When a person suffers from loss of muscle and fat tissue due to chronic illness, this condition is called cachexia.  The general loss of weight and muscle mass that naturally occurs with advancing age is called sarcopenia.  The term “catabolic wasting” encompasses both of these medical conditions.
Testosterone plays a critical role in muscle building and maintaining muscle mass, and many muscle-wasted patients are deficient in testosterone.  A study by Hager et al. even reported that testosterone levels were deficient in over 70% of men with cancer cachexia. The researchers observed that total testosterone levels were lower in cancer patients with cachexia compared to cancer patients without cachexia.
Another study by Yuki et al. demonstrated a significant relationship between baseline testosterone and muscle mass changes in Japanese men.  Data were collected from community-dwelling 957 adult men who participated in the study from 1997-2010. Interestingly, the researchers concluded that low free testosterone may be a predictor of risk for muscle loss in Japanese men.
Hypogonadism is common in patients undergoing hemodialysis and is associated with higher doses of medications, reduced muscle mass and lower physical activity. In a study conducted by Cobo et al., a strong link between low testosterone levels and physical inactivity was found which is believed to conceivably relate to reduced muscle mass due to inadequate muscle protein synthesis. 
Since testosterone is known to boost muscle protein synthesis, muscle mass and strength, several researchers concluded that the decrease in testosterone may ultimately result in loss of muscle mass, especially in the older population where testosterone decline is a normal part of the aging process. With this in mind, several studies have investigated the effect of testosterone replacement therapy in older men with abnormally low testosterone concentrations.
For instance, a study by Tenover et al. found that intramuscular testosterone enanthate injections at a dose of 100 mg weekly for 3 months among healthy men, 57-76 years old, who had low or borderline blood testosterone levels, resulted in an increase in lean body mass.  This result suggests that testosterone supplementation may have a beneficial effect on age-related loss of muscle mass.

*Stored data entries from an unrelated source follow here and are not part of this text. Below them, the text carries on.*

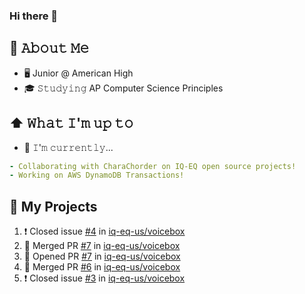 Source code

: ### Hi there 👋

<!--
**mirjai322/mirjai322** is a ✨ _special_ ✨ repository because its `README.md` (this file) appears on your GitHub profile.

Here are some ideas to get you started:

- 🔭 I’m currently working on ...
- 🌱 I’m currently learning ...
- 👯 I’m looking to collaborate on ...
- 🤔 I’m looking for help with ...
- 💬 Ask me about ...
- 📫 How to reach me: ...
- 😄 Pronouns: ...
- ⚡ Fun fact: ...
-->
## :book: 𝙰𝚋𝚘𝚞𝚝 𝙼𝚎
- 🖥 Junior @ American High 
- 🎓 𝚂𝚝𝚞𝚍𝚢𝚒𝚗𝚐 AP Computer Science Principles

## ⬆ 𝚆𝚑𝚊𝚝 𝙸'𝚖 𝚞𝚙 𝚝𝚘
- 🔨 𝙸'𝚖 𝚌𝚞𝚛𝚛𝚎𝚗𝚝𝚕𝚢...
```yaml
- Collaborating with CharaChorder on IQ-EQ open source projects!
- Working on AWS DynamoDB Transactions!
```

## 🔔 My Projects
<!--START_SECTION:activity-->
1. ❗️ Closed issue [#4](https://github.com/iq-eq-us/voicebox/issues/4) in [iq-eq-us/voicebox](https://github.com/iq-eq-us/voicebox)
2. 🎉 Merged PR [#7](https://github.com/iq-eq-us/voicebox/pull/7) in [iq-eq-us/voicebox](https://github.com/iq-eq-us/voicebox)
3. 💪 Opened PR [#7](https://github.com/iq-eq-us/voicebox/pull/7) in [iq-eq-us/voicebox](https://github.com/iq-eq-us/voicebox)
4. 🎉 Merged PR [#6](https://github.com/iq-eq-us/voicebox/pull/6) in [iq-eq-us/voicebox](https://github.com/iq-eq-us/voicebox)
5. ❗️ Closed issue [#3](https://github.com/iq-eq-us/voicebox/issues/3) in [iq-eq-us/voicebox](https://github.com/iq-eq-us/voicebox)
<!--END_SECTION:activity-->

In another study assessing the effects of testosterone replacement therapy on older hypogonadal men (mean age 76 years), Morley et al. found that subjects who received testosterone enanthate injections at a dose of 200 mg/ml every 2 weeks for 3 months, had a significant increase in testosterone and bioavailable testosterone concentration, as well as right hand muscle strength, suggesting that testosterone treatment doesn’t only improve muscle mass but also muscle strength. 
In a similar study by Katznelson et al., testosterone enanthate injections at a dose of 100 mg/week for 18 months among 29 hypogonadal men significantly decreased body fat percentage and increased lean muscle mass without any adverse side effects.  These beneficial effects of testosterone provide additional indications for testosterone therapy in hypogonadal men.
Other studies also provide stronger evidence that other route of testosterone administration may also be beneficial in preventing age-related muscle loss. For instance, Ly et al. reported that daily skin application (transdermal) of 70 mg testosterone gel in older men with testosterone deficiency was able to improve lower limb muscle strength without any adverse effects. 
In a similar study, Kenny et al. found that transdermal testosterone at a dose of 5 mg/day decreased body fat and increased lean body mass in a group of healthy men over age 65 with low bioavailable testosterone levels. 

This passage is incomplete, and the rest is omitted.